Но в последнем своем предположении слуги ошибались. Лалджи по-прежнему доверял Ашу, хотя сам не смог бы объяснить почему, и не собирался отпускать его. Об убийстве Туку и последовавшей за этим драке у них никогда не заходило разговора, но в скором времени Аш понял, что Лалджи не бросал слов на ветер, когда угрожал помешать ему покинуть Хава-Махал. Во дворец вели лишь одни ворота, Бадшахи-Дарваза, и с того самого дня Ашу не разрешалось выходить через них одному – только в обществе избранных слуг или чиновников, которые зорко следили, чтобы он не отбился от них и вернулся обратно.
– Это приказ, – вежливо сказали Ашу часовые и отправили его назад.

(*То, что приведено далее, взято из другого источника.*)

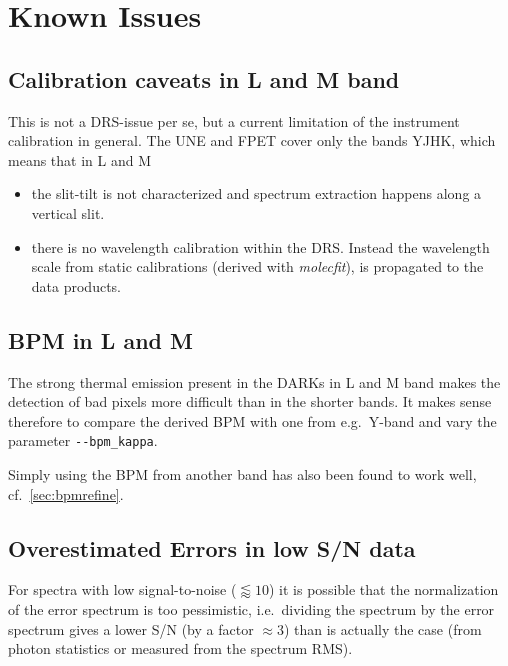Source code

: \section{Known Issues}
\label{sec:knownissues}


\subsection{Calibration caveats in L and M band}

This is not a DRS-issue per se, but a current limitation of the instrument calibration in general. The UNE and FPET cover only the bands YJHK, which means that in L and M
\begin{itemize}
    \item the slit-tilt is not characterized and spectrum extraction happens along a vertical slit.
    \item there is no wavelength calibration within the DRS. Instead the wavelength scale from static calibrations (derived with \emph{molecfit}), is propagated to the data products.
\end{itemize}


\subsection{BPM in L and M}

The strong thermal emission present in the DARKs in L and M band makes the detection of bad pixels more difficult than in the shorter bands. It makes sense therefore to compare the derived BPM with one from e.g.~Y-band and vary the parameter \verb!--bpm_kappa!.

Simply using the BPM from another band has also been found to work well, cf.~\ref*{sec:bpmrefine}.

\subsection{Overestimated Errors in low S/N data}

For spectra with low signal-to-noise ($\lessapprox  10$) it is possible that the
normalization of the error spectrum is too pessimistic, i.e.~dividing the
spectrum by the error spectrum gives a lower S/N (by a factor $\approx 3$) than
is actually the case (from photon statistics or measured from the spectrum RMS).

То же самое повторилось на следующий день и во все последующие дни, а когда Аш обратился с вопросом к Лалджи, тот ответил встречным вопросом:
– А зачем тебе выходить из дворца? Или тебе плохо здесь живется? Если что-нибудь нужно, ты только скажи Раму Дассу – и он пошлет кого-нибудь за этим. Тебе нет никакой нужды ходить по базарам.
– Но я хочу повидаться с друзьями, – возразил Аш.
– Разве я тебе не друг? – спросил юврадж.
На этот вопрос у Аша не было ответа, и он так никогда и не узнал, кто именно отдал приказ не выпускать его из дворца: раджа, сам Лалджи, который сказал, что не он, но его словам нельзя было верить, или же Джану-Баи, по каким-то своим причинам. Так или иначе, приказ оставался в силе, и Аш всегда сознавал это. Он был узником в крепости, хотя и имел относительную свободу передвижения в пределах ограниченного крепостными стенами пространства, а поскольку Хава-Махал занимал огромную площадь, Аш не мог пожаловаться на слишком уж строгое заключение. Как не мог пожаловаться и на одиночество, ведь в тот год он обзавелся двумя хорошими друзьями во дворце и нашел по меньшей мере одного союзника среди придворных ювраджа.
Тем не менее Аш остро сознавал свое положение узника. С крепостных стен, из полуразрушенных башен и венчающих их деревянных павильонов он видел мир, простиравшийся перед ним подобием разноцветной карты, – мир, который манил к свободе и далеким горизонтам. На юго-западе находился город, а за ним раскинулось широкое плато, на дальнем своем краю круто спускавшееся к реке и плодородным землям Пенджаба – порой, в ясные дни, даже можно было разглядеть пенджабские равнины. Но Аш редко обращал взор в ту сторону, ибо к северу от Хава-Махала начинались предгорья, а за ними, на всем горизонте от востока до запада, вздымались настоящие горы и зубчатая громада Дур-Хаймы, прекрасная и таинственная, поросшая рододендронами и гималайскими кедрами и увенчанная снежной шапкой.